Rebels today shot dead 17 Iraqi civilians working for the US army and killed a US National Guard commander and three bodyguards in attacks north of Baghdad today that took the toll from three days of violence to more than 70.
Insurgents have launched a series of attacks in Sunni areas since Friday, mainly targeting Iraqi security forces and civilians working with the US military.
The US 1st Infantry Division said gunmen in two cars opened fire on two civilian buses carrying Iraqis to work at an arms dump outside Saddam Hussein's home town of Tikrit today.
As well as the 17 killed, 13 Iraqis were wounded. A suicide car bomber detonated his vehicle beside a National Guard convoy in the rebel stronghold of Baiji, north of Tikrit, killing local National Guard commander Mohammed Jassim Rumaied and three of his bodyguards, colleagues said.
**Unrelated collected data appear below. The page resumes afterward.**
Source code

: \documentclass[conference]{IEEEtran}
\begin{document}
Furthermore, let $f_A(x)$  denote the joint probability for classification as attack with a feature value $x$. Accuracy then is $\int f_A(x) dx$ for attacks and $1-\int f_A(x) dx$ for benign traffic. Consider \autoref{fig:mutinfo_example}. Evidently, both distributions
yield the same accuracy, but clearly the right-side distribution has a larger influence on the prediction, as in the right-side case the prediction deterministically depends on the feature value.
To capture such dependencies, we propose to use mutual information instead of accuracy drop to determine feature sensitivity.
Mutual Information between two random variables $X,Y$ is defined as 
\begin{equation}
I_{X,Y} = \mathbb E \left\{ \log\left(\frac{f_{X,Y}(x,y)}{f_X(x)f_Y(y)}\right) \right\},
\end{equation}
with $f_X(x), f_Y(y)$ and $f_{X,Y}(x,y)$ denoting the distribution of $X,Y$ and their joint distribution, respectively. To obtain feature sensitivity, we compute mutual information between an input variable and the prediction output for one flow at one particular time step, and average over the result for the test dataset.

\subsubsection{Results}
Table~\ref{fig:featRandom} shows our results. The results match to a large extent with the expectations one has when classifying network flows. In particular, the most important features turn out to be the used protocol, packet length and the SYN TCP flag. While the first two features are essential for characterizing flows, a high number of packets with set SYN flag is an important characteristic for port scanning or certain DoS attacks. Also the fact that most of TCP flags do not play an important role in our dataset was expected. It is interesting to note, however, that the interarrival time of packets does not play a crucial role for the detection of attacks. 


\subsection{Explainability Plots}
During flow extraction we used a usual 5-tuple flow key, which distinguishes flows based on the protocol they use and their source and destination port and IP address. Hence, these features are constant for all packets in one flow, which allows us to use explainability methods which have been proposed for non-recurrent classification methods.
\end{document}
Yesterday, a suicide bomber targeted a bus carrying Kurdish peshmerga fighters in the city of Mosul, 390 km (240 miles) north of Baghdad, killing 16 people, Kurdish officials said.
The peshmerga have been helping secure Mosul since most of the city's police fled after an insurgent onslaught last month. Two suicide bombers also struck at a police station just outside the fortified Green Zone in Baghdad on yesterday, killing seven people and wounding more than 50.
On Friday, a suicide bomb outside a Shi'ite mosque in Baghdad killed 14, and 11 Iraqi police were killed in a guerrilla assault on a police station in the capital. At least six US troops have also been killed since Friday. Two were killed in an ambush in Mosul yesterday, two by separate roadside bombs earlier in the day, and two Marines were killed by a suicide car bomb at the Jordanian border on Friday.
The surge in violence has fuelled fears that Iraq's first democratic elections in decades, scheduled for end-January, could be derailed by guerrilla attacks and intimidation.